Alternatives To Hashing
There is an alternative to cryptographic hashing which can successfully slow some attacks, and may offer higher security depending on your needs. A password based key derivation function creates an encryption key using a password as the base. There are three well known versions: PBKDF2, bcrypt, and scrypt. These all require an iteration count or work factor as inputs to control the performance, and all have different strengths.
PBKDF2 is NIST endorsed, and is very well known, and well researched. NIST has deemed PBKDF2 as “secure enough” for government work. It doesn’t help much with the GPU/FPGA problem, but it is probably the best you can do when you must comply with NIST/FIPS. Most standard implementations use SHA1, as SHA1’s use in this case is permitted, however the PBKDF2 standard allows other approved algorithms such as SHA256 or SHA512. When using an alternative to SHA1, you may need to write your own implementation or leverage a third party component.
Bcrypt has been around for a while, and uses the blowfish algorithm. While it’s not NIST approved, it’s been out there and working for many years without being broken. And by the nature of the way it works it impedes acceleration by GPU. However, in the past 5 years or so FPGA’s with built-in RAM have become common – allowing bcrypt to be efficiently accelerated using off-the-shelf hardware as well.

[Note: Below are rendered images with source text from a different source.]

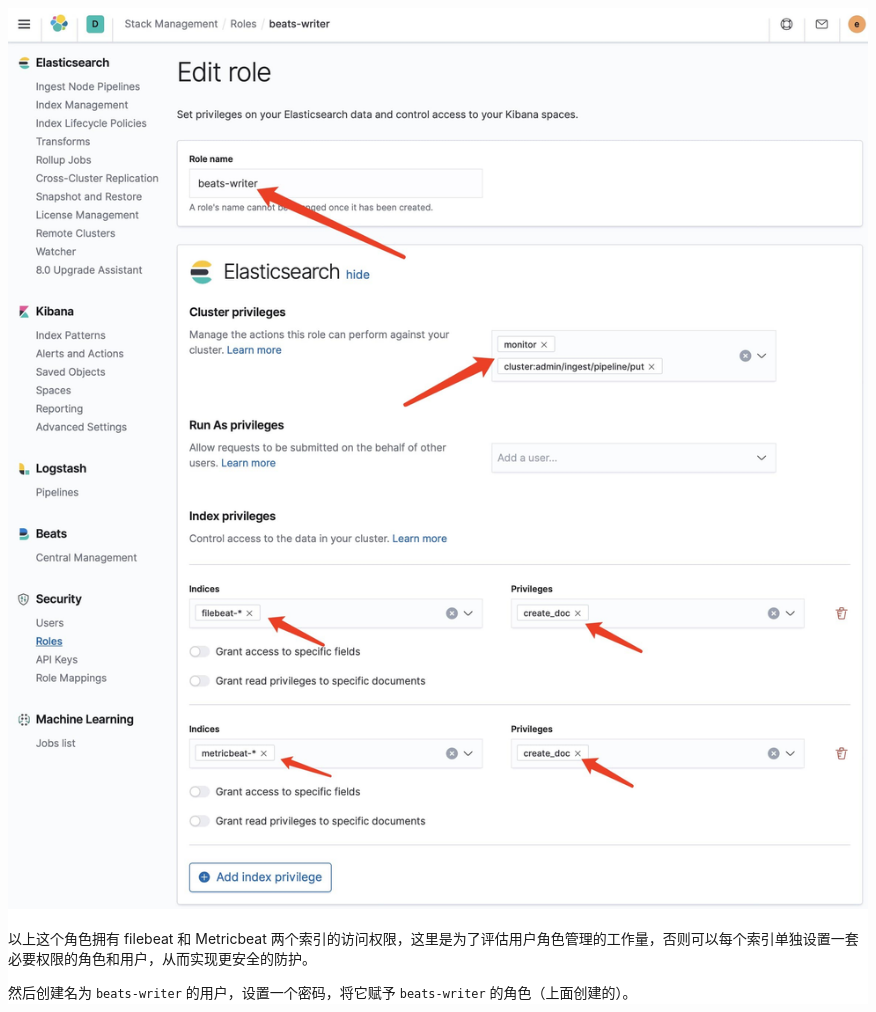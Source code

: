![](/images/writer-role.jpeg)

以上这个角色拥有 filebeat 和 Metricbeat 两个索引的访问权限，这里是为了评估用户角色管理的工作量，否则可以每个索引单独设置一套必要权限的角色和用户，从而实现更安全的防护。

然后创建名为 `beats-writer` 的用户，设置一个密码，将它赋予 `beats-writer` 的角色（上面创建的）。
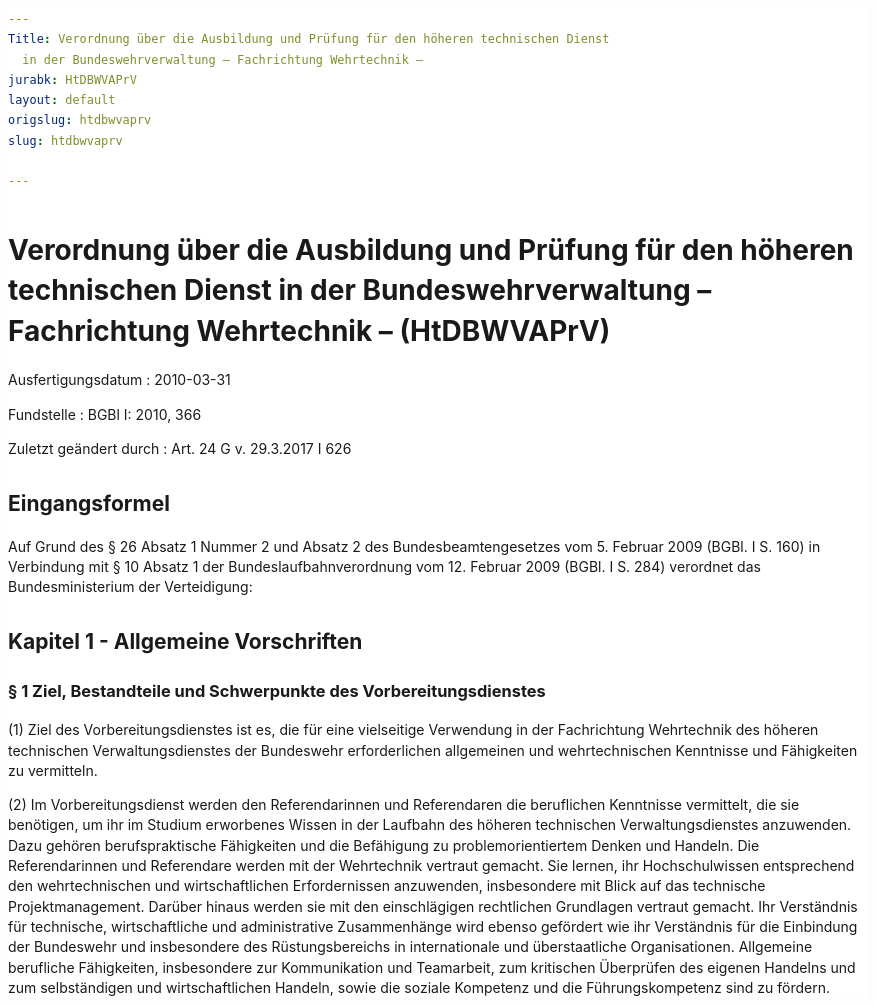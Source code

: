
 ```yaml
---
Title: Verordnung über die Ausbildung und Prüfung für den höheren technischen Dienst
  in der Bundeswehrverwaltung – Fachrichtung Wehrtechnik –
jurabk: HtDBWVAPrV
layout: default
origslug: htdbwvaprv
slug: htdbwvaprv

---
```


# Verordnung über die Ausbildung und Prüfung für den höheren technischen Dienst in der Bundeswehrverwaltung – Fachrichtung Wehrtechnik – (HtDBWVAPrV)

Ausfertigungsdatum
:   2010-03-31

Fundstelle
:   BGBl I: 2010, 366

Zuletzt geändert durch
:   Art. 24 G v. 29.3.2017 I 626


## Eingangsformel

Auf Grund des § 26 Absatz 1 Nummer 2 und Absatz 2 des
Bundesbeamtengesetzes vom 5. Februar 2009 (BGBl. I S. 160) in
Verbindung mit § 10 Absatz 1 der Bundeslaufbahnverordnung vom 12.
Februar 2009 (BGBl. I S. 284) verordnet das Bundesministerium der
Verteidigung:


## Kapitel 1 - Allgemeine Vorschriften


### § 1 Ziel, Bestandteile und Schwerpunkte des Vorbereitungsdienstes

(1) Ziel des Vorbereitungsdienstes ist es, die für eine vielseitige
Verwendung in der Fachrichtung Wehrtechnik des höheren technischen
Verwaltungsdienstes der Bundeswehr erforderlichen allgemeinen und
wehrtechnischen Kenntnisse und Fähigkeiten zu vermitteln.

(2) Im Vorbereitungsdienst werden den Referendarinnen und Referendaren
die beruflichen Kenntnisse vermittelt, die sie benötigen, um ihr im
Studium erworbenes Wissen in der Laufbahn des höheren technischen
Verwaltungsdienstes anzuwenden. Dazu gehören berufspraktische
Fähigkeiten und die Befähigung zu problemorientiertem Denken und
Handeln. Die Referendarinnen und Referendare werden mit der
Wehrtechnik vertraut gemacht. Sie lernen, ihr Hochschulwissen
entsprechend den wehrtechnischen und wirtschaftlichen Erfordernissen
anzuwenden, insbesondere mit Blick auf das technische
Projektmanagement. Darüber hinaus werden sie mit den einschlägigen
rechtlichen Grundlagen vertraut gemacht. Ihr Verständnis für
technische, wirtschaftliche und administrative Zusammenhänge wird
ebenso gefördert wie ihr Verständnis für die Einbindung der Bundeswehr
und insbesondere des Rüstungsbereichs in internationale und
überstaatliche Organisationen. Allgemeine berufliche Fähigkeiten,
insbesondere zur Kommunikation und Teamarbeit, zum kritischen
Überprüfen des eigenen Handelns und zum selbständigen und
wirtschaftlichen Handeln, sowie die soziale Kompetenz und die
Führungskompetenz sind zu fördern.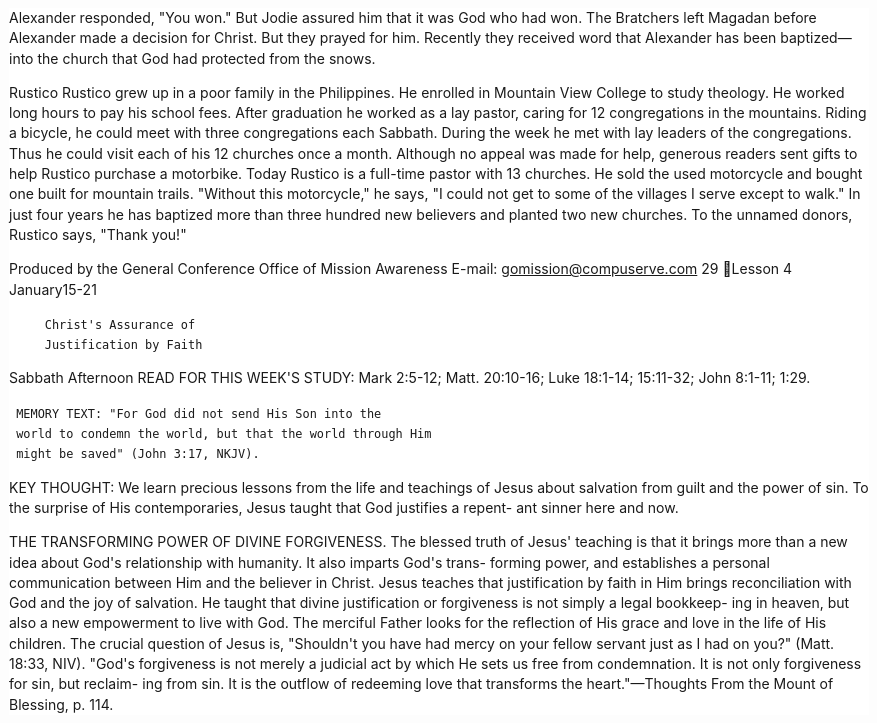    Alexander responded, "You won." But Jodie assured him that it
was God who had won.
   The Bratchers left Magadan before Alexander made a decision for
Christ. But they prayed for him. Recently they received word that
Alexander has been baptized—into the church that God had protected
from the snows.

Rustico
   Rustico grew up in a poor family in the Philippines. He enrolled in
Mountain View College to study theology. He worked long hours to
pay his school fees. After graduation he worked as a lay pastor, caring
for 12 congregations in the mountains. Riding a bicycle, he could meet
with three congregations each Sabbath. During the week he met with
lay leaders of the congregations. Thus he could visit each of his 12
churches once a month.
   Although no appeal was made for help, generous readers sent gifts
to help Rustico purchase a motorbike.
   Today Rustico is a full-time pastor with 13 churches. He sold the
used motorcycle and bought one built for mountain trails. "Without
this motorcycle," he says, "I could not get to some of the villages I
serve except to walk."
    In just four years he has baptized more than three hundred new
believers and planted two new churches. To the unnamed donors,
Rustico says, "Thank you!"


   Produced by the General Conference Office of Mission Awareness
                E-mail: gomission@compuserve.com
                                                                      29
Lesson 4                                                 January15-21

         Christ's Assurance of
         Justification by Faith




Sabbath Afternoon
READ FOR THIS WEEK'S STUDY: Mark 2:5-12; Matt. 20:10-16;
Luke 18:1-14; 15:11-32; John 8:1-11; 1:29.

     MEMORY TEXT: "For God did not send His Son into the
     world to condemn the world, but that the world through Him
     might be saved" (John 3:17, NKJV).

   KEY THOUGHT: We learn precious lessons from the life and
teachings of Jesus about salvation from guilt and the power of sin. To the
surprise of His contemporaries, Jesus taught that God justifies a repent-
ant sinner here and now.

   THE TRANSFORMING POWER OF DIVINE FORGIVENESS. The
blessed truth of Jesus' teaching is that it brings more than a new idea
about God's relationship with humanity. It also imparts God's trans-
forming power, and establishes a personal communication between Him
and the believer in Christ. Jesus teaches that justification by faith in
Him brings reconciliation with God and the joy of salvation. He taught
that divine justification or forgiveness is not simply a legal bookkeep-
ing in heaven, but also a new empowerment to live with God. The
merciful Father looks for the reflection of His grace and love in the life of
His children. The crucial question of Jesus is, "Shouldn't you have had
mercy on your fellow servant just as I had on you?" (Matt. 18:33, NIV).
   "God's forgiveness is not merely a judicial act by which He sets us
free from condemnation. It is not only forgiveness for sin, but reclaim-
ing from sin. It is the outflow of redeeming love that transforms the
heart."—Thoughts From the Mount of Blessing, p. 114.
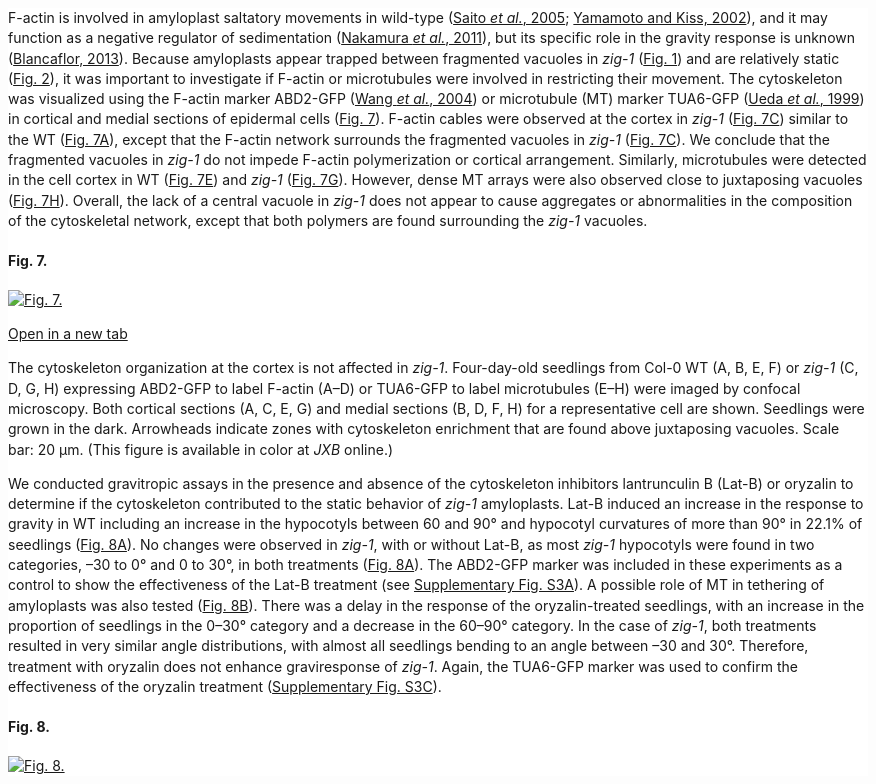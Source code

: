 F-actin is involved in amyloplast saltatory movements in wild-type ([Saito *et al.*, 2005](#CIT0033); [Yamamoto and Kiss, 2002](#CIT0047)), and it may function as a negative regulator of sedimentation ([Nakamura *et al.*, 2011](#CIT0029)), but its specific role in the gravity response is unknown ([Blancaflor, 2013](#CIT0002)). Because amyloplasts appear trapped between fragmented vacuoles in *zig-1* ([Fig. 1](#F1)) and are relatively static ([Fig. 2](#F2)), it was important to investigate if F-actin or microtubules were involved in restricting their movement. The cytoskeleton was visualized using the F-actin marker ABD2-GFP ([Wang *et al.*, 2004](#CIT0043)) or microtubule (MT) marker TUA6-GFP ([Ueda *et al.*, 1999](#CIT0042)) in cortical and medial sections of epidermal cells ([Fig. 7](#F7)). F-actin cables were observed at the cortex in *zig-1* ([Fig. 7C](#F7)) similar to the WT ([Fig. 7A](#F7)), except that the F-actin network surrounds the fragmented vacuoles in *zig-1* ([Fig. 7C](#F7)). We conclude that the fragmented vacuoles in *zig-1* do not impede F-actin polymerization or cortical arrangement. Similarly, microtubules were detected in the cell cortex in WT ([Fig. 7E](#F7)) and *zig-1* ([Fig. 7G](#F7)). However, dense MT arrays were also observed close to juxtaposing vacuoles ([Fig. 7H](#F7)). Overall, the lack of a central vacuole in *zig-1* does not appear to cause aggregates or abnormalities in the composition of the cytoskeletal network, except that both polymers are found surrounding the *zig-1* vacuoles.

#### Fig. 7.

[![Fig. 7.](https://cdn.ncbi.nlm.nih.gov/pmc/blobs/882b/5181587/44ff136a1e04/exbotj_erw418_f0007.jpg)](https://www.ncbi.nlm.nih.gov/core/lw/2.0/html/tileshop_pmc/tileshop_pmc_inline.html?title=Click%20on%20image%20to%20zoom&p=PMC3&id=5181587_exbotj_erw418_f0007.jpg)

[Open in a new tab](figure/F7/)

The cytoskeleton organization at the cortex is not affected in *zig-1*. Four-day-old seedlings from Col-0 WT (A, B, E, F) or *zig-1* (C, D, G, H) expressing ABD2-GFP to label F-actin (A–D) or TUA6-GFP to label microtubules (E–H) were imaged by confocal microscopy. Both cortical sections (A, C, E, G) and medial sections (B, D, F, H) for a representative cell are shown. Seedlings were grown in the dark. Arrowheads indicate zones with cytoskeleton enrichment that are found above juxtaposing vacuoles. Scale bar: 20 μm. (This figure is available in color at *JXB* online.)

We conducted gravitropic assays in the presence and absence of the cytoskeleton inhibitors lantrunculin B (Lat-B) or oryzalin to determine if the cytoskeleton contributed to the static behavior of *zig-1* amyloplasts. Lat-B induced an increase in the response to gravity in WT including an increase in the hypocotyls between 60 and 90° and hypocotyl curvatures of more than 90° in 22.1% of seedlings ([Fig. 8A](#F8)). No changes were observed in *zig-1*, with or without Lat-B, as most *zig-1* hypocotyls were found in two categories, –30 to 0° and 0 to 30°, in both treatments ([Fig. 8A](#F8)). The ABD2-GFP marker was included in these experiments as a control to show the effectiveness of the Lat-B treatment (see [Supplementary Fig. S3A](http://jxb.oxfordjournals.org/lookup/suppl/doi%3A10.1093/jxb/erw418/-/DC1)). A possible role of MT in tethering of amyloplasts was also tested ([Fig. 8B](#F8)). There was a delay in the response of the oryzalin-treated seedlings, with an increase in the proportion of seedlings in the 0–30° category and a decrease in the 60–90° category. In the case of *zig-1*, both treatments resulted in very similar angle distributions, with almost all seedlings bending to an angle between –30 and 30°. Therefore, treatment with oryzalin does not enhance graviresponse of *zig-1*. Again, the TUA6-GFP marker was used to confirm the effectiveness of the oryzalin treatment ([Supplementary Fig. S3C](http://jxb.oxfordjournals.org/lookup/suppl/doi%3A10.1093/jxb/erw418/-/DC1)).

#### Fig. 8.

[![Fig. 8.](https://cdn.ncbi.nlm.nih.gov/pmc/blobs/882b/5181587/d72923d950d1/exbotj_erw418_f0008.jpg)](https://www.ncbi.nlm.nih.gov/core/lw/2.0/html/tileshop_pmc/tileshop_pmc_inline.html?title=Click%20on%20image%20to%20zoom&p=PMC3&id=5181587_exbotj_erw418_f0008.jpg)
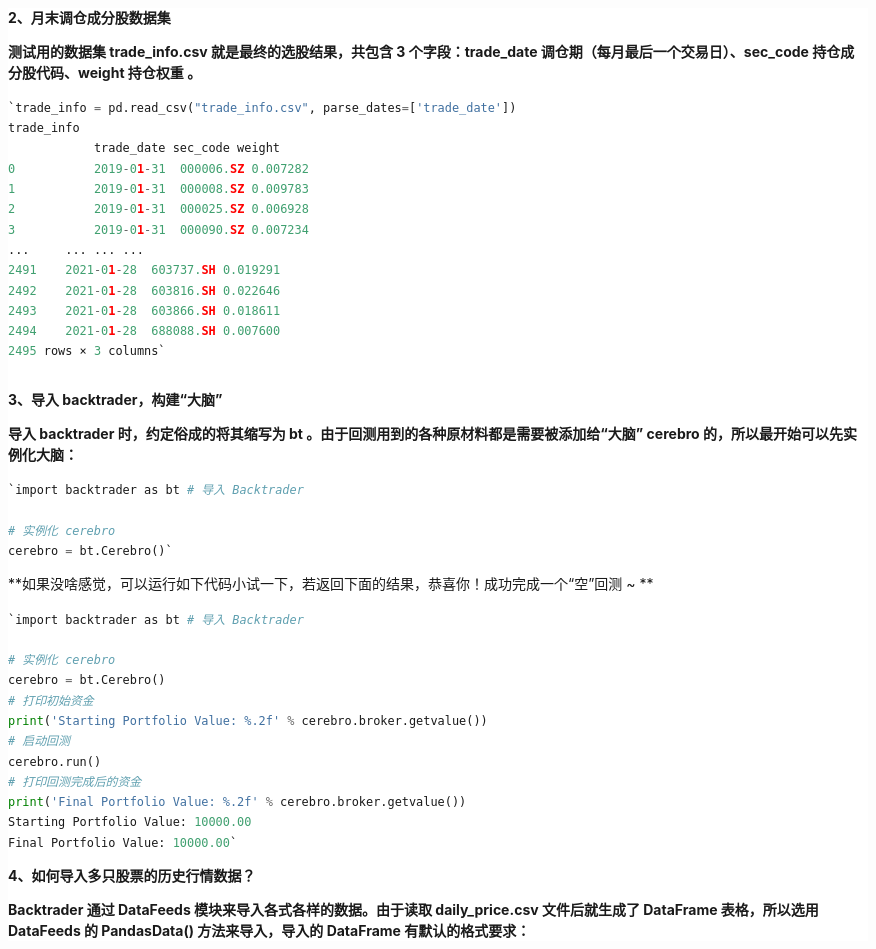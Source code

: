 ### 

****2、月末调仓成分股数据集****

**测试用的数据集 trade_info.csv 就是最终的选股结果，共包含 3 个字段：trade_date 调仓期（每月最后一个交易日）、sec_code 持仓成分股代码、weight 持仓权重 。**

```py
`trade_info = pd.read_csv("trade_info.csv", parse_dates=['trade_date'])
trade_info
            trade_date sec_code weight
0           2019-01-31  000006.SZ 0.007282
1           2019-01-31  000008.SZ 0.009783
2           2019-01-31  000025.SZ 0.006928
3           2019-01-31  000090.SZ 0.007234
...     ... ... ...
2491    2021-01-28  603737.SH 0.019291
2492    2021-01-28  603816.SH 0.022646
2493    2021-01-28  603866.SH 0.018611
2494    2021-01-28  688088.SH 0.007600
2495 rows × 3 columns`
```

## 

****3、导入 backtrader，构建“大脑”**** 

**导入 backtrader 时，约定俗成的将其缩写为 bt 。由于回测用到的各种原材料都是需要被添加给“大脑” cerebro 的，所以最开始可以先实例化大脑：**

```py
`import backtrader as bt # 导入 Backtrader 

# 实例化 cerebro
cerebro = bt.Cerebro()`
```

**如果没啥感觉，可以运行如下代码小试一下，若返回下面的结果，恭喜你！成功完成一个“空”回测 ~ **

```py
`import backtrader as bt # 导入 Backtrader 

# 实例化 cerebro
cerebro = bt.Cerebro()
# 打印初始资金
print('Starting Portfolio Value: %.2f' % cerebro.broker.getvalue())
# 启动回测
cerebro.run()
# 打印回测完成后的资金
print('Final Portfolio Value: %.2f' % cerebro.broker.getvalue())
Starting Portfolio Value: 10000.00
Final Portfolio Value: 10000.00`
```

****4、如何导入多只股票的历史行情数据？**** 

**Backtrader 通过 DataFeeds 模块来导入各式各样的数据。由于读取 daily_price.csv 文件后就生成了 DataFrame 表格，所以选用 DataFeeds 的 PandasData() 方法来导入，导入的 DataFrame 有默认的格式要求：**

Scrypt is a relative newcomer, having been invented in 2009. It requires significantly more RAM than bcrypt, thus making it harder to accelerate with FPGA’s. Unfortunately, as the youngest of the bunch, it’s less well studied and proved than bcrypt or PBKDF2, but its use in some crypto currencies may over time prove it out.
Take the time to think about your authentication and authorization systems, password storage, etc. It’s not a glorious job, and it may well be thankless, but that sure beats what might happen if you don’t. Make sure to also be wary of sites that don’t take it seriously.